[Opening Entries provided section]

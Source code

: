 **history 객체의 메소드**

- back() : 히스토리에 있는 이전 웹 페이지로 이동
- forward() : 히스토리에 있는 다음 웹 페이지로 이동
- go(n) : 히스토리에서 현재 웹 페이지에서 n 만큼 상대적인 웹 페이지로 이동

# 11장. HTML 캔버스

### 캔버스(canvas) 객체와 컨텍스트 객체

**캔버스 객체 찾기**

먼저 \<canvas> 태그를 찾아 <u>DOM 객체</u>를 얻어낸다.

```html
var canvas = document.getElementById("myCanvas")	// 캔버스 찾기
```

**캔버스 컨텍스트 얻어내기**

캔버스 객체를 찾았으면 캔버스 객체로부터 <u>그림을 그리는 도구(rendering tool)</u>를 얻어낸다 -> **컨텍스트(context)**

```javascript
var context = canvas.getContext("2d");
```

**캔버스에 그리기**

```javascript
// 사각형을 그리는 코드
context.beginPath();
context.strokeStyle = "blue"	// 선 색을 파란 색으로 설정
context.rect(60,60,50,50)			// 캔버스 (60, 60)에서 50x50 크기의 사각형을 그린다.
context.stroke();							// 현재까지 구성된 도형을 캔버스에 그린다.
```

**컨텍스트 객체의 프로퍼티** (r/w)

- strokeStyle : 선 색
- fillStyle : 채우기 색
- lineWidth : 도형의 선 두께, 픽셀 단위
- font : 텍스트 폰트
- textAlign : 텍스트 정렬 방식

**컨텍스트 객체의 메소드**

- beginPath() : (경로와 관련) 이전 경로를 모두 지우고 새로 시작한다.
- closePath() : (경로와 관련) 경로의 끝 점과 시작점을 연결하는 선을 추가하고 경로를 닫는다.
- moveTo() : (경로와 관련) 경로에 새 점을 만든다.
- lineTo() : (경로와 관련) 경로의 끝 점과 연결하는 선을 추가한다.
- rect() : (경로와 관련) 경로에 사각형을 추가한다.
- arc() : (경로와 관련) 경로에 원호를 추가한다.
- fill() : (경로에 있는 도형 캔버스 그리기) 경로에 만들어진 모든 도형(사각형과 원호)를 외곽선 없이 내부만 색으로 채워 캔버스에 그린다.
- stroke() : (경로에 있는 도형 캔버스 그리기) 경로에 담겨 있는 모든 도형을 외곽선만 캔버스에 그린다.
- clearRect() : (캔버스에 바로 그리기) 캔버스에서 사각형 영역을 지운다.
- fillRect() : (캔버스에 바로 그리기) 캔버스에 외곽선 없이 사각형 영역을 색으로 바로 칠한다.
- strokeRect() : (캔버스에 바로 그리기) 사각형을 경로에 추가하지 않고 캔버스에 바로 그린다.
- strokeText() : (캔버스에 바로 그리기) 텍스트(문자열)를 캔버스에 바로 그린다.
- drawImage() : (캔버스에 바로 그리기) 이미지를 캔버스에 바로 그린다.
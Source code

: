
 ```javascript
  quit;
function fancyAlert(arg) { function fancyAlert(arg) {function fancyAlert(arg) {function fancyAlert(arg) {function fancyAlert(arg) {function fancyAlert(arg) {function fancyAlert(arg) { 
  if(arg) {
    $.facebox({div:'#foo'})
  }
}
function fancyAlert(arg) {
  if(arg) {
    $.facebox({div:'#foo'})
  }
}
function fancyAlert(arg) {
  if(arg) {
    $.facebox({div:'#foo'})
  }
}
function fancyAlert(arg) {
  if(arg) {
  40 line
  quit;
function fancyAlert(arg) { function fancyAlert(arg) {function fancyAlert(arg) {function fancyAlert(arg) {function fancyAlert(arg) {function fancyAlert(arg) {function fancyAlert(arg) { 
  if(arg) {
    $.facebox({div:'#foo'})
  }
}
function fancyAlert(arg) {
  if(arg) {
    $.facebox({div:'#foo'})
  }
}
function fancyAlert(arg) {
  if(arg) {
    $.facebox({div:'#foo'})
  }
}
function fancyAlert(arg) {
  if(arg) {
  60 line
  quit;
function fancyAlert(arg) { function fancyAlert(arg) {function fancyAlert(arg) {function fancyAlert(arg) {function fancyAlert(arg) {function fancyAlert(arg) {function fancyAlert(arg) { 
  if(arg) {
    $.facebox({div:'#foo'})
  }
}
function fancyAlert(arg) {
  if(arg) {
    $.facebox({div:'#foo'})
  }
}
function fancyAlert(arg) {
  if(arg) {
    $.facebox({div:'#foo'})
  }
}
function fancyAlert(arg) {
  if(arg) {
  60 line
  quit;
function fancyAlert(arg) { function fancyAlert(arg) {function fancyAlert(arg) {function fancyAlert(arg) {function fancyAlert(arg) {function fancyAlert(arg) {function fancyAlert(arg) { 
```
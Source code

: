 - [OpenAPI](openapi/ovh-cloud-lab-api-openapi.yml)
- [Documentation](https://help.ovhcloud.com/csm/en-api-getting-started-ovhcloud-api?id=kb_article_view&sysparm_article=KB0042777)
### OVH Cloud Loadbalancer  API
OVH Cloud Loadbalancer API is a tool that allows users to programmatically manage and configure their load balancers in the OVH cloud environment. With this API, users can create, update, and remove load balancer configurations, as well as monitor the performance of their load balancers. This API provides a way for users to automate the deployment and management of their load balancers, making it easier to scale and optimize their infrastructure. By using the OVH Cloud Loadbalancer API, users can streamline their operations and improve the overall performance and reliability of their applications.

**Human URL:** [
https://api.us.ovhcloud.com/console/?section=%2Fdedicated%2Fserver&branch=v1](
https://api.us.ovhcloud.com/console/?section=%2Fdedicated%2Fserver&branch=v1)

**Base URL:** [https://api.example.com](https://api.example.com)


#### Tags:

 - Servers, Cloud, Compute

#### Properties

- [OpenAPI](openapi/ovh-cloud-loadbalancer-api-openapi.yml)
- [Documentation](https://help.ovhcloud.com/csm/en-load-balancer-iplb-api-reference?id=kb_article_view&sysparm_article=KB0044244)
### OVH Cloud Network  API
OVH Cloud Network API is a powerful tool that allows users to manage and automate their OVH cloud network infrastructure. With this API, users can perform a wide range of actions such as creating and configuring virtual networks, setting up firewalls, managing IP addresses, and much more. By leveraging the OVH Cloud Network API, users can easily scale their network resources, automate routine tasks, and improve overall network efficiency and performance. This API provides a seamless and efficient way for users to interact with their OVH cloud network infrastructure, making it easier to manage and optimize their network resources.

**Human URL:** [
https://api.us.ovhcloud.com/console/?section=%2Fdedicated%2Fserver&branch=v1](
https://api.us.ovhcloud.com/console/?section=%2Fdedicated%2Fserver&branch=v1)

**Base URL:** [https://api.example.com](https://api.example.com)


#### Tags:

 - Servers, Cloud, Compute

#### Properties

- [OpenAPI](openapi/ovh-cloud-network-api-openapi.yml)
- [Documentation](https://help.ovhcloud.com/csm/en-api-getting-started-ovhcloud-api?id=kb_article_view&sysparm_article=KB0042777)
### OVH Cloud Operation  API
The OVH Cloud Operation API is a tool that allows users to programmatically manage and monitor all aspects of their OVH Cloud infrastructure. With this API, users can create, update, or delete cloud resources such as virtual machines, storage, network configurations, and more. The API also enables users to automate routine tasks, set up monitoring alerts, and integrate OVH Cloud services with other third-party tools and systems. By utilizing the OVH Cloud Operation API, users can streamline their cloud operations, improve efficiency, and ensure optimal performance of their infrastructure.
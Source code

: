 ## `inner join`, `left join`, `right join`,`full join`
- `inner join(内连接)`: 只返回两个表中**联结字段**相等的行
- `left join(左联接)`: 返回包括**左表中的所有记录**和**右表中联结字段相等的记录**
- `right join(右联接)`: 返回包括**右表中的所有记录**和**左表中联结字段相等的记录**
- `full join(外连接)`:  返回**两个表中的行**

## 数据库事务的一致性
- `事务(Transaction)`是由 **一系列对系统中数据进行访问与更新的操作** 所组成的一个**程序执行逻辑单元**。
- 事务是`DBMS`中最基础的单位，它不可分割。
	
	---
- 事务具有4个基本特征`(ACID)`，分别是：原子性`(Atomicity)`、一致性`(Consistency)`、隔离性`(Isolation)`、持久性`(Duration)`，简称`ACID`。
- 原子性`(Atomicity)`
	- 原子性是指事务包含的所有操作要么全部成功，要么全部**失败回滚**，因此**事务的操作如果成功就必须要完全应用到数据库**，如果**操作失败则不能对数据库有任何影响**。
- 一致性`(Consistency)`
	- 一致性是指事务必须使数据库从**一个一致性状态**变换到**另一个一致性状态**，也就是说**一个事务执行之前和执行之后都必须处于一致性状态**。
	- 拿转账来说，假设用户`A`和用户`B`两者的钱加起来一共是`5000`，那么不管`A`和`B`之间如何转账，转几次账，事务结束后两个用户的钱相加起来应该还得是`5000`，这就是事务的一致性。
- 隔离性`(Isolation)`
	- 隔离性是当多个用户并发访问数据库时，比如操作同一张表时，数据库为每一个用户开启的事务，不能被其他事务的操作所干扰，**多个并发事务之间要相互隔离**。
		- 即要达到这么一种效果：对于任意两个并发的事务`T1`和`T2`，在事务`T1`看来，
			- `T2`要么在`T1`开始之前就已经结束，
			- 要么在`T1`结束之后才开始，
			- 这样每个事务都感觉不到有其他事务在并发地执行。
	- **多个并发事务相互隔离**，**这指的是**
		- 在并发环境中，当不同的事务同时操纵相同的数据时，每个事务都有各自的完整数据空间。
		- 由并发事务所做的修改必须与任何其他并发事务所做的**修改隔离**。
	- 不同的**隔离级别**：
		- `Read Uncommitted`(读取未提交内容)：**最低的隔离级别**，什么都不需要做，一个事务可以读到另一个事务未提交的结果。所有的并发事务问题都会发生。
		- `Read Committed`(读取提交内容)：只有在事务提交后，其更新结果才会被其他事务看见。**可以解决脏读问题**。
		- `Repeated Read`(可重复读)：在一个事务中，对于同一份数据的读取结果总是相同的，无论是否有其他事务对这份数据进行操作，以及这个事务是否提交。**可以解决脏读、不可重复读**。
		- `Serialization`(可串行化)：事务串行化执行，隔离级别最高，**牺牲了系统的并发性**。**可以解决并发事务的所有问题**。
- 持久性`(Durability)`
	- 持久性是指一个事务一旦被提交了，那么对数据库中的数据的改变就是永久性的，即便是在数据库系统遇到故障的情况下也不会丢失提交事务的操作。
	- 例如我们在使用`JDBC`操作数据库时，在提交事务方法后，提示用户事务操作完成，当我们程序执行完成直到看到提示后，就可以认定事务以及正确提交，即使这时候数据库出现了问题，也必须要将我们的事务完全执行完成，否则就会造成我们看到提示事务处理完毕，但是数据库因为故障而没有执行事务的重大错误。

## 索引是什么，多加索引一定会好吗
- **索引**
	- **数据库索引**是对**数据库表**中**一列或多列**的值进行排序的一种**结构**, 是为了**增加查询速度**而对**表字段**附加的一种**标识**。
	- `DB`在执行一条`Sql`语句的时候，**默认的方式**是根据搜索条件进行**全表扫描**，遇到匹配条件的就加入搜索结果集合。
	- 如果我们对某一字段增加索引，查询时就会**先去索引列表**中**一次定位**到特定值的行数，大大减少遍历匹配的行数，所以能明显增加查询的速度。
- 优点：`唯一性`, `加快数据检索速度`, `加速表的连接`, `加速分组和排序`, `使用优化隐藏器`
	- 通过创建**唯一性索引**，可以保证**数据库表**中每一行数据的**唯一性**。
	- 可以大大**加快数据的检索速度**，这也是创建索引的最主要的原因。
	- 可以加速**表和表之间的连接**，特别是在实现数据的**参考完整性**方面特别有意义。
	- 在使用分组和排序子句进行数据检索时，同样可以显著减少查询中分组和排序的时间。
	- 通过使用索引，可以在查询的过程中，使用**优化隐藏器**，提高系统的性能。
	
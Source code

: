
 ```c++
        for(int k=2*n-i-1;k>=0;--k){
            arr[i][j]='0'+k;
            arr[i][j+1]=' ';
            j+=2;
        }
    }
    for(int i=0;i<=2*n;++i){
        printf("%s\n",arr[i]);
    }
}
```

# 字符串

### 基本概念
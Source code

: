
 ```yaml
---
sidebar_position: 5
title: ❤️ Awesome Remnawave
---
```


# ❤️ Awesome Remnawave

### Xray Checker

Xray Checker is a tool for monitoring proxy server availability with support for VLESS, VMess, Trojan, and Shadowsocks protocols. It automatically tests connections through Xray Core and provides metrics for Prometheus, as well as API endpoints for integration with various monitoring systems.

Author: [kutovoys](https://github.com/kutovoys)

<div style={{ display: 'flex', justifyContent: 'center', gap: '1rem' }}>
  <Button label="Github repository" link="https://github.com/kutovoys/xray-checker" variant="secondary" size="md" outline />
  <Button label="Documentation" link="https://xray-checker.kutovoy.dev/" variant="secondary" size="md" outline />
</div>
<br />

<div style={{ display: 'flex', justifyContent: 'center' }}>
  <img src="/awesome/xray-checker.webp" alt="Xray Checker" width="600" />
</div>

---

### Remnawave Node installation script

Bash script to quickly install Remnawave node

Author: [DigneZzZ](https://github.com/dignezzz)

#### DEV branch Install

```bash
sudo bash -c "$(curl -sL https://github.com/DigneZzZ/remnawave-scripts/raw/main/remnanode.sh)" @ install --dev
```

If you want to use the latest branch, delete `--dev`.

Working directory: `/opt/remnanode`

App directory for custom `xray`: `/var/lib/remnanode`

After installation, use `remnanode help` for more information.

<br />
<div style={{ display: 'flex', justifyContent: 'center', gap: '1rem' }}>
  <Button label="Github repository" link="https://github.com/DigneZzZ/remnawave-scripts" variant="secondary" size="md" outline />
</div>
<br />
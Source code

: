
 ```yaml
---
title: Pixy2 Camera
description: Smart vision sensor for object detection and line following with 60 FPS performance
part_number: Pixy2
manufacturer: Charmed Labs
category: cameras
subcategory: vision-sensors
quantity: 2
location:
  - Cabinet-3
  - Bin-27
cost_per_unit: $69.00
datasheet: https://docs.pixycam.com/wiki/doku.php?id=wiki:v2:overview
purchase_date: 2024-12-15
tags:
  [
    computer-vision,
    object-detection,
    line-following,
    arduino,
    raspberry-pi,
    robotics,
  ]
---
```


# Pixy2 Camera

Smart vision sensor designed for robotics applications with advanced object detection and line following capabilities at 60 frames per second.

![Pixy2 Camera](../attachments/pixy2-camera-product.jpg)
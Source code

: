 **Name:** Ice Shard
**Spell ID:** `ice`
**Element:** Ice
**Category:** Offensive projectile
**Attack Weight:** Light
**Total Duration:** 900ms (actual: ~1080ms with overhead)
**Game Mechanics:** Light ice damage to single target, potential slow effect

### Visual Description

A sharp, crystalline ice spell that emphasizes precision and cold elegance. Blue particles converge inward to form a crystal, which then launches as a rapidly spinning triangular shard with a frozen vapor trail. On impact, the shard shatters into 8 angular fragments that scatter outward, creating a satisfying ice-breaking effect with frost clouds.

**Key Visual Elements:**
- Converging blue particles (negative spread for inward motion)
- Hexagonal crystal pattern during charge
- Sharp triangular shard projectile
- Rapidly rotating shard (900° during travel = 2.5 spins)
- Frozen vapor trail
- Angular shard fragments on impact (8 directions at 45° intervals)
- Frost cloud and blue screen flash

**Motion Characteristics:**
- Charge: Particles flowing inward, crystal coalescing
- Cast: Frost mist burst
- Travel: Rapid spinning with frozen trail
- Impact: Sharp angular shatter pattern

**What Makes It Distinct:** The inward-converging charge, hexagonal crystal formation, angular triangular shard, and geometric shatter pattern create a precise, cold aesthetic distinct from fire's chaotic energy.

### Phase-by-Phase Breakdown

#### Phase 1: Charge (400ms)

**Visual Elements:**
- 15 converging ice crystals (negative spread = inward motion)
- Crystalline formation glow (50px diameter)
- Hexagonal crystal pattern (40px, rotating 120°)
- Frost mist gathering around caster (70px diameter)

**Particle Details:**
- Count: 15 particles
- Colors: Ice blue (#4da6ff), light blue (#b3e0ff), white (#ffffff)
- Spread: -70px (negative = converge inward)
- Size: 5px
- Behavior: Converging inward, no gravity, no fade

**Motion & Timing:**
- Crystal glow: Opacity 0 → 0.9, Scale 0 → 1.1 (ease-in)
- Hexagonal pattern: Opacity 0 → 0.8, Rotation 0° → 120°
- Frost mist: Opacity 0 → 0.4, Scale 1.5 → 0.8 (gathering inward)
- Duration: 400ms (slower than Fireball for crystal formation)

[Closing Entries provided section]

- Work instructions -
When you answer, output each line of the data exactly as given, from its first line up to and including the one with "- rect() : (경로와 관련) 경로에 사각형을 추가한다.".

- Result for this exercise -
Source code

: **history 객체의 메소드**

- back() : 히스토리에 있는 이전 웹 페이지로 이동
- forward() : 히스토리에 있는 다음 웹 페이지로 이동
- go(n) : 히스토리에서 현재 웹 페이지에서 n 만큼 상대적인 웹 페이지로 이동

# 11장. HTML 캔버스

### 캔버스(canvas) 객체와 컨텍스트 객체

**캔버스 객체 찾기**

먼저 \<canvas> 태그를 찾아 <u>DOM 객체</u>를 얻어낸다.

```html
var canvas = document.getElementById("myCanvas")	// 캔버스 찾기
```

**캔버스 컨텍스트 얻어내기**

캔버스 객체를 찾았으면 캔버스 객체로부터 <u>그림을 그리는 도구(rendering tool)</u>를 얻어낸다 -> **컨텍스트(context)**

```javascript
var context = canvas.getContext("2d");
```

**캔버스에 그리기**

```javascript
// 사각형을 그리는 코드
context.beginPath();
context.strokeStyle = "blue"	// 선 색을 파란 색으로 설정
context.rect(60,60,50,50)			// 캔버스 (60, 60)에서 50x50 크기의 사각형을 그린다.
context.stroke();							// 현재까지 구성된 도형을 캔버스에 그린다.
```

**컨텍스트 객체의 프로퍼티** (r/w)

- strokeStyle : 선 색
- fillStyle : 채우기 색
- lineWidth : 도형의 선 두께, 픽셀 단위
- font : 텍스트 폰트
- textAlign : 텍스트 정렬 방식

**컨텍스트 객체의 메소드**

- beginPath() : (경로와 관련) 이전 경로를 모두 지우고 새로 시작한다.
- closePath() : (경로와 관련) 경로의 끝 점과 시작점을 연결하는 선을 추가하고 경로를 닫는다.
- moveTo() : (경로와 관련) 경로에 새 점을 만든다.
- lineTo() : (경로와 관련) 경로의 끝 점과 연결하는 선을 추가한다.
- rect() : (경로와 관련) 경로에 사각형을 추가한다.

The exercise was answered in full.